Supplied data:

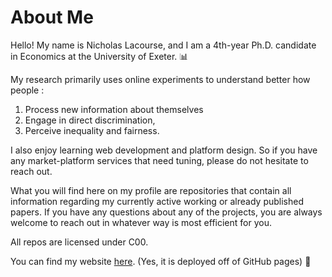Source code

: # About Me

Hello! My name is Nicholas Lacourse, and I am a 4th-year Ph.D. candidate in Economics at the University of Exeter. 📊

My research primarily uses online experiments to understand better how people :

1. Process new information about themselves
2. Engage in direct discrimination, 
3. Perceive inequality and fairness.

I also enjoy learning web development and platform design. So if you have any market-platform services that need tuning, please do not hesitate to reach out.

What you will find here on my profile are repositories that contain all information regarding my currently active working or already published papers. If you have any questions about any of the projects, you are always welcome to reach out in whatever way is most efficient for you. 

All repos are licensed under C00.

You can find my website [here](https://www.nicholaslacourse.com/). (Yes, it is deployed off of GitHub pages) 🤙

Task prompt:
Nothing but the pictures may be dropped as you repeat the listing above exactly.

Task answer:
Source code

: # About Me

Hello! My name is Nicholas Lacourse, and I am a 4th-year Ph.D. candidate in Economics at the University of Exeter. 📊

My research primarily uses online experiments to understand better how people :

1. Process new information about themselves
2. Engage in direct discrimination, 
3. Perceive inequality and fairness.

I also enjoy learning web development and platform design. So if you have any market-platform services that need tuning, please do not hesitate to reach out.

What you will find here on my profile are repositories that contain all information regarding my currently active working or already published papers. If you have any questions about any of the projects, you are always welcome to reach out in whatever way is most efficient for you. 

All repos are licensed under C00.

You can find my website [here](https://www.nicholaslacourse.com/). (Yes, it is deployed off of GitHub pages) 🤙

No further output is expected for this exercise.